Whānau experiencing social and economic disadvantage, struggling to meet the needs of children, living under the legacy of intergenerational trauma, locked into poverty, experiencing violence, let down by schools, or subjected to racism will have greatly reduced chances of realising wellness. The involvement of social and economic sectors in the promotion of health and wellbeing is critical. While government facilitation will be important, Māori community leadership has the potential to magnify the impact of local initiatives.
To restore stability and confidence for whānau, Kaupapa Māori services spend considerable time working with schools, housing agencies, the Ministry of Justice, Oranga Tamariki—Ministry for Children and employment agencies. Too often that work is not recognised in contracts, yet it is key to creating environments that are conducive to health and wellbeing. Prevention and positive health promotion should be incorporated into the goals of all NGOs and both primary and secondary care services.
Some communities have established collective capacity to address the wider impacts of social and economic inequities. They have found that the prevention of poor health and the promotion of good health can be advanced through the involvement of schools, universities and tertiary providers, churches, state agencies, marae, NGOs, DHBs and the voluntary sector.
The 1988 Royal Commission on Social Policy85 concluded that Te Tiriti o Waitangi was relevant to all social policies and recommended the adoption of three principles: partnership, participation and protection. The relevance of the Treaty to mental health is also evident in a claim before the Waitangi Tribunal.86 Our Inquiry has not been party to the claim but is aware of strong interest from Māori working in the sector.

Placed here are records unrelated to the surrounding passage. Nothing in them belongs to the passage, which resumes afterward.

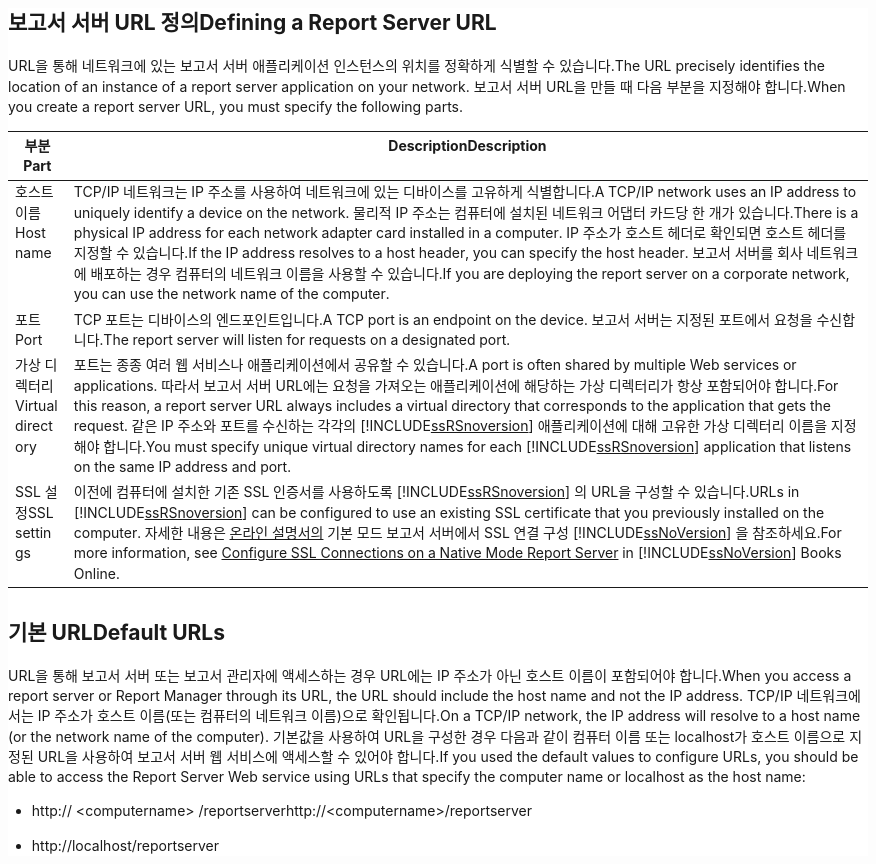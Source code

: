 ## <a name="defining-a-report-server-url"></a><span data-ttu-id="a38c1-110">보고서 서버 URL 정의</span><span class="sxs-lookup"><span data-stu-id="a38c1-110">Defining a Report Server URL</span></span>  
 <span data-ttu-id="a38c1-111">URL을 통해 네트워크에 있는 보고서 서버 애플리케이션 인스턴스의 위치를 정확하게 식별할 수 있습니다.</span><span class="sxs-lookup"><span data-stu-id="a38c1-111">The URL precisely identifies the location of an instance of a report server application on your network.</span></span> <span data-ttu-id="a38c1-112">보고서 서버 URL을 만들 때 다음 부분을 지정해야 합니다.</span><span class="sxs-lookup"><span data-stu-id="a38c1-112">When you create a report server URL, you must specify the following parts.</span></span>  
  
|<span data-ttu-id="a38c1-113">부분</span><span class="sxs-lookup"><span data-stu-id="a38c1-113">Part</span></span>|<span data-ttu-id="a38c1-114">Description</span><span class="sxs-lookup"><span data-stu-id="a38c1-114">Description</span></span>|  
|----------|-----------------|  
|<span data-ttu-id="a38c1-115">호스트 이름</span><span class="sxs-lookup"><span data-stu-id="a38c1-115">Host name</span></span>|<span data-ttu-id="a38c1-116">TCP/IP 네트워크는 IP 주소를 사용하여 네트워크에 있는 디바이스를 고유하게 식별합니다.</span><span class="sxs-lookup"><span data-stu-id="a38c1-116">A TCP/IP network uses an IP address to uniquely identify a device on the network.</span></span> <span data-ttu-id="a38c1-117">물리적 IP 주소는 컴퓨터에 설치된 네트워크 어댑터 카드당 한 개가 있습니다.</span><span class="sxs-lookup"><span data-stu-id="a38c1-117">There is a physical IP address for each network adapter card installed in a computer.</span></span> <span data-ttu-id="a38c1-118">IP 주소가 호스트 헤더로 확인되면 호스트 헤더를 지정할 수 있습니다.</span><span class="sxs-lookup"><span data-stu-id="a38c1-118">If the IP address resolves to a host header, you can specify the host header.</span></span> <span data-ttu-id="a38c1-119">보고서 서버를 회사 네트워크에 배포하는 경우 컴퓨터의 네트워크 이름을 사용할 수 있습니다.</span><span class="sxs-lookup"><span data-stu-id="a38c1-119">If you are deploying the report server on a corporate network, you can use the network name of the computer.</span></span>|  
|<span data-ttu-id="a38c1-120">포트</span><span class="sxs-lookup"><span data-stu-id="a38c1-120">Port</span></span>|<span data-ttu-id="a38c1-121">TCP 포트는 디바이스의 엔드포인트입니다.</span><span class="sxs-lookup"><span data-stu-id="a38c1-121">A TCP port is an endpoint on the device.</span></span> <span data-ttu-id="a38c1-122">보고서 서버는 지정된 포트에서 요청을 수신합니다.</span><span class="sxs-lookup"><span data-stu-id="a38c1-122">The report server will listen for requests on a designated port.</span></span>|  
|<span data-ttu-id="a38c1-123">가상 디렉터리</span><span class="sxs-lookup"><span data-stu-id="a38c1-123">Virtual directory</span></span>|<span data-ttu-id="a38c1-124">포트는 종종 여러 웹 서비스나 애플리케이션에서 공유할 수 있습니다.</span><span class="sxs-lookup"><span data-stu-id="a38c1-124">A port is often shared by multiple Web services or applications.</span></span> <span data-ttu-id="a38c1-125">따라서 보고서 서버 URL에는 요청을 가져오는 애플리케이션에 해당하는 가상 디렉터리가 항상 포함되어야 합니다.</span><span class="sxs-lookup"><span data-stu-id="a38c1-125">For this reason, a report server URL always includes a virtual directory that corresponds to the application that gets the request.</span></span> <span data-ttu-id="a38c1-126">같은 IP 주소와 포트를 수신하는 각각의 [!INCLUDE[ssRSnoversion](../../includes/ssrsnoversion-md.md)] 애플리케이션에 대해 고유한 가상 디렉터리 이름을 지정해야 합니다.</span><span class="sxs-lookup"><span data-stu-id="a38c1-126">You must specify unique virtual directory names for each [!INCLUDE[ssRSnoversion](../../includes/ssrsnoversion-md.md)] application that listens on the same IP address and port.</span></span>|  
|<span data-ttu-id="a38c1-127">SSL 설정</span><span class="sxs-lookup"><span data-stu-id="a38c1-127">SSL settings</span></span>|<span data-ttu-id="a38c1-128">이전에 컴퓨터에 설치한 기존 SSL 인증서를 사용하도록 [!INCLUDE[ssRSnoversion](../../includes/ssrsnoversion-md.md)] 의 URL을 구성할 수 있습니다.</span><span class="sxs-lookup"><span data-stu-id="a38c1-128">URLs in [!INCLUDE[ssRSnoversion](../../includes/ssrsnoversion-md.md)] can be configured to use an existing SSL certificate that you previously installed on the computer.</span></span> <span data-ttu-id="a38c1-129">자세한 내용은 [온라인 설명서의](../security/configure-ssl-connections-on-a-native-mode-report-server.md) 기본 모드 보고서 서버에서 SSL 연결 구성 [!INCLUDE[ssNoVersion](../../includes/ssnoversion-md.md)] 을 참조하세요.</span><span class="sxs-lookup"><span data-stu-id="a38c1-129">For more information, see [Configure SSL Connections on a Native Mode Report Server](../security/configure-ssl-connections-on-a-native-mode-report-server.md) in [!INCLUDE[ssNoVersion](../../includes/ssnoversion-md.md)] Books Online.</span></span>|  
  
## <a name="default-urls"></a><span data-ttu-id="a38c1-130">기본 URL</span><span class="sxs-lookup"><span data-stu-id="a38c1-130">Default URLs</span></span>  
 <span data-ttu-id="a38c1-131">URL을 통해 보고서 서버 또는 보고서 관리자에 액세스하는 경우 URL에는 IP 주소가 아닌 호스트 이름이 포함되어야 합니다.</span><span class="sxs-lookup"><span data-stu-id="a38c1-131">When you access a report server or Report Manager through its URL, the URL should include the host name and not the IP address.</span></span> <span data-ttu-id="a38c1-132">TCP/IP 네트워크에서는 IP 주소가 호스트 이름(또는 컴퓨터의 네트워크 이름)으로 확인됩니다.</span><span class="sxs-lookup"><span data-stu-id="a38c1-132">On a TCP/IP network, the IP address will resolve to a host name (or the network name of the computer).</span></span> <span data-ttu-id="a38c1-133">기본값을 사용하여 URL을 구성한 경우 다음과 같이 컴퓨터 이름 또는 localhost가 호스트 이름으로 지정된 URL을 사용하여 보고서 서버 웹 서비스에 액세스할 수 있어야 합니다.</span><span class="sxs-lookup"><span data-stu-id="a38c1-133">If you used the default values to configure URLs, you should be able to access the Report Server Web service using URLs that specify the computer name or localhost as the host name:</span></span>  
  
-   <span data-ttu-id="a38c1-134">http:// \<computername> /reportserver</span><span class="sxs-lookup"><span data-stu-id="a38c1-134">http://\<computername>/reportserver</span></span>  
  
-   http://localhost/reportserver  
  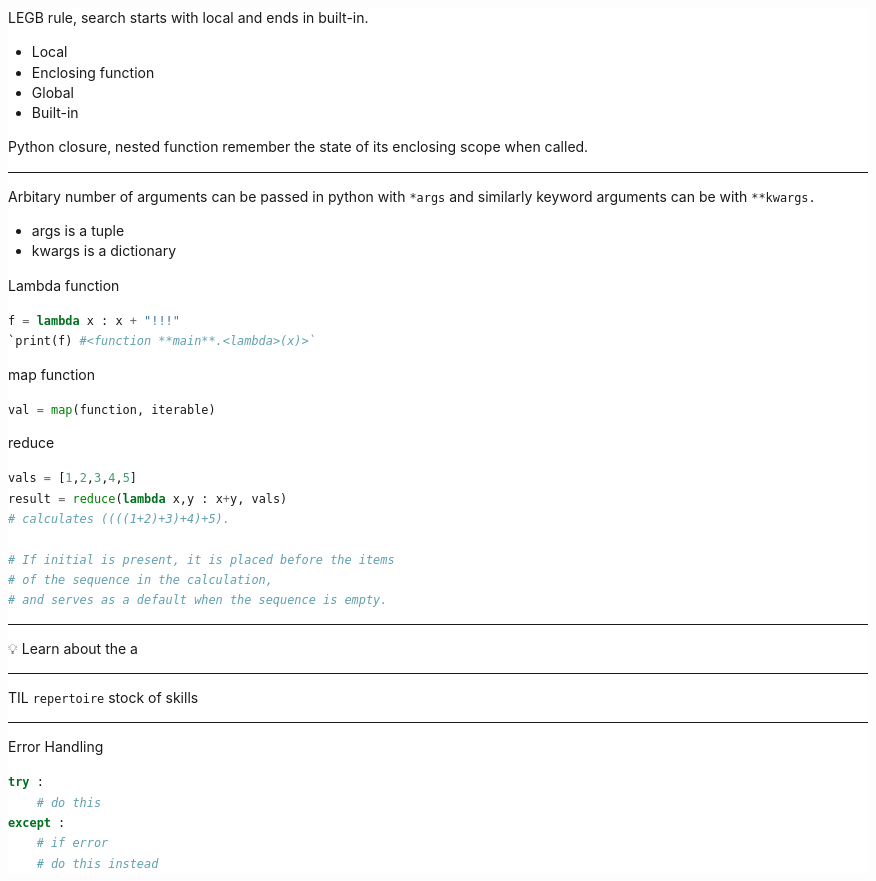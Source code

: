 LEGB rule, search starts with local and ends in built-in. 

- Local
- Enclosing function
- Global
- Built-in

Python closure, nested function remember the state of its enclosing scope when called.

---

Arbitary number of arguments can be passed in python with `*args` and similarly keyword arguments can be with `**kwargs.`

- args is a tuple
- kwargs is a dictionary

Lambda function 

```python
f = lambda x : x + "!!!"
`print(f) #<function **main**.<lambda>(x)>`
```

map function

```python
val = map(function, iterable)
```

reduce

```python
vals = [1,2,3,4,5]
result = reduce(lambda x,y : x+y, vals)
# calculates ((((1+2)+3)+4)+5).

# If initial is present, it is placed before the items
# of the sequence in the calculation, 
# and serves as a default when the sequence is empty.
```

---
<aside>
💡 Learn about the a

</aside>

---


TIL `repertoire` stock of skills 

---

Error Handling

```python
try : 
	# do this
except :
	# if error
	# do this instead
```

Options for reducing inequities and giving effect to the Treaty of Waitangi include ensuring Iwi are involved in strategic planning at district and regional levels and replacing short-term contracts shaped around DHB priorities with commissioning arrangements built around Māori and Iwi priorities. The establishment of a Māori health ministry or Māori health commission to address Māori participation in the wider health sector, including mental health and addictions, has also been suggested. A whole-of-health approach makes sense given the links between mind, body, spirit and family and the consequences that all too often follow a forced separation of mental health from the broader parameters of health. The establishment of a ministry or commission with that overarching function deserves further consideration by the Health and Disability Sector Review.

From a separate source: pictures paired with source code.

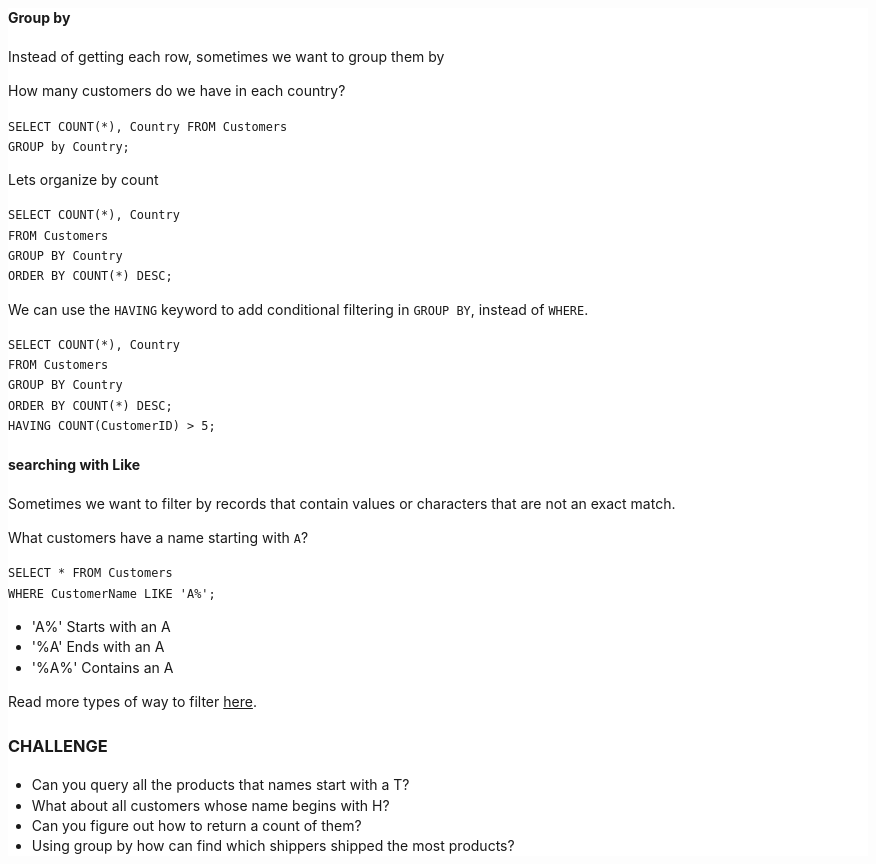 


#### Group by

Instead of getting each row, sometimes we want to group them by 


How many customers do we have in each country?

```
SELECT COUNT(*), Country FROM Customers
GROUP by Country;
```

Lets organize by count

```
SELECT COUNT(*), Country
FROM Customers
GROUP BY Country
ORDER BY COUNT(*) DESC;
```

We can use the `HAVING` keyword to add conditional filtering in `GROUP BY`, instead of `WHERE`.

```
SELECT COUNT(*), Country
FROM Customers
GROUP BY Country
ORDER BY COUNT(*) DESC;
HAVING COUNT(CustomerID) > 5;
```

#### searching with Like

Sometimes we want to filter by records that contain values or characters that are not an exact match.

What customers have a name starting with `A`?

```
SELECT * FROM Customers
WHERE CustomerName LIKE 'A%';
```

- 'A%' Starts with an A
- '%A' Ends with an A
- '%A%' Contains an A

Read more types of way to filter [here](https://www.w3schools.com/sql/sql_like.asp).

### CHALLENGE

- Can you query all the products that names start with a T?
- What about all customers whose name begins with H?
- Can you figure out how to return a count of them?
- Using group by how can find which shippers shipped the most products?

Meanwhile, to reduce inequities, give recognition to the Treaty and focus Māori mental health leadership, a Treaty partnership relevant to the new Mental Health and Wellbeing Commission (see chapter 12), will be important. The Commission could recognise Treaty obligations in several ways including Māori participation in governance arrangements, a partnership between the Commission and Iwi or Māori, or a Māori workstream within the Commission.

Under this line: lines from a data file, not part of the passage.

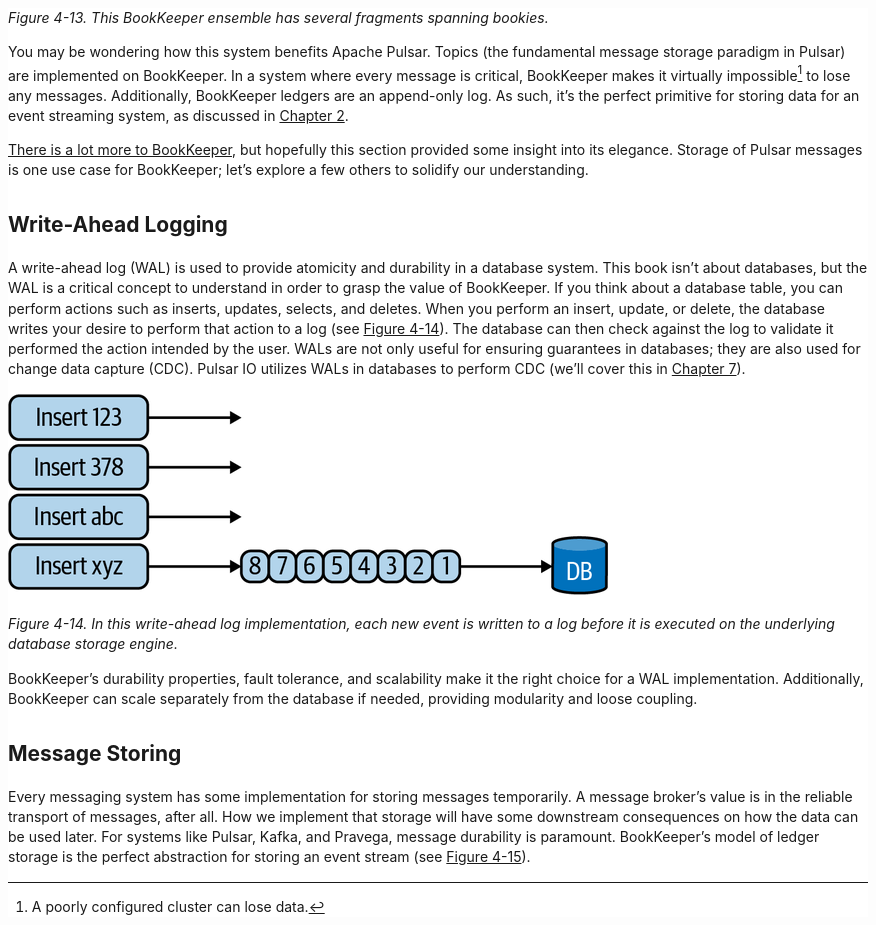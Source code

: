 *Figure 4-13. This BookKeeper ensemble has several fragments spanning bookies.*



You may be wondering how this system benefits Apache Pulsar. Topics (the fundamental message storage paradigm in Pulsar) are implemented on BookKeeper. In a system where every message is critical, BookKeeper makes it virtually impossible[^ii] to lose any messages. Additionally, BookKeeper ledgers are an append-only log. As such, it’s the perfect primitive for storing data for an event streaming system, as discussed in [Chapter 2](https://learning.oreilly.com/library/view/mastering-apache-pulsar/9781492084891/ch02.html#event_streams_and_event_brokers).

[^ii]: A poorly configured cluster can lose data.



[There is a lot more to BookKeeper](https://oreil.ly/JgpTL), but hopefully this section provided some insight into its elegance. Storage of Pulsar messages is one use case for BookKeeper; let’s explore a few others to solidify our understanding.

## Write-Ahead Logging

A write-ahead log (WAL) is used to provide atomicity and durability in a database system. This book isn’t about databases, but the WAL is a critical concept to understand in order to grasp the value of BookKeeper. If you think about a database table, you can perform actions such as inserts, updates, selects, and deletes. When you perform an insert, update, or delete, the database writes your desire to perform that action to a log (see [Figure 4-14](https://learning.oreilly.com/library/view/mastering-apache-pulsar/9781492084891/ch04.html#in_this_write-ahead_log_implementationc)). The database can then check against the log to validate it performed the action intended by the user. WALs are not only useful for ensuring guarantees in databases; they are also used for change data capture (CDC). Pulsar IO utilizes WALs in databases to perform CDC (we’ll cover this in [Chapter 7](https://learning.oreilly.com/library/view/mastering-apache-pulsar/9781492084891/ch07.html#pulsar_io-id000027)).

![In this write-ahead log implementation, each new event is written to a log before it is executed on the underlying database storage engine.](../img/mapu_0414.png)

*Figure 4-14. In this write-ahead log implementation, each new event is written to a log before it is executed on the underlying database storage engine.*



BookKeeper’s durability properties, fault tolerance, and scalability make it the right choice for a WAL implementation. Additionally, BookKeeper can scale separately from the database if needed, providing modularity and loose coupling.

## Message Storing

Every messaging system has some implementation for storing messages temporarily. A message broker’s value is in the reliable transport of messages, after all. How we implement that storage will have some downstream consequences on how the data can be used later. For systems like Pulsar, Kafka, and Pravega, message durability is paramount. BookKeeper’s model of ledger storage is the perfect abstraction for storing an event stream (see [Figure 4-15](https://learning.oreilly.com/library/view/mastering-apache-pulsar/9781492084891/ch04.html#this_topic_has_sequential_data_written)).


[^i]:  If you have a significantly large write size, then even if one node fails to receive a write the data is replicated by enough nodes for a recovery in the event of a node failure.
[^iii]: Mike Burrows, “Chubby lock service for loosely-coupled distributed systems,” *OSDI ’06: Proceedings of the 7th Symposium on Operating Systems Design and Implementation* (November 2006): 24.
[^iiii]: SQL-on-Anything is a query engine that enables users to write SQL queries against files, representational state transfer (REST). APIs, databases, and other sources of data. We will cover this topic in more detail in [Chapter 10](https://learning.oreilly.com/library/view/mastering-apache-pulsar/9781492084891/ch10.html#pulsar_sql-id000029).
[^iiiii]: Apache Mesos was retired from the Apache Software Foundation in 2020.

83 R McClintock and V Martin-Smith. 2016. Waka Hourua Community Initiative: Te Taitimu Trust. Wellington: Te Kīwai Rangahau, Te Rau Matatini.
84 MH Durie. 1985. A Māori perspective of health. Social Science and Medicine 20(5): 483–486.
85 Royal Commission on Social Policy. 1987. A Fair and Just Society. Wellington: Royal Commission on Social Policy.
86 The Waitangi Tribunal Health Services and Outcomes Inquiry was initiated in November 2016 to hear all claims concerning grievances relating to health services and outcomes of national significance.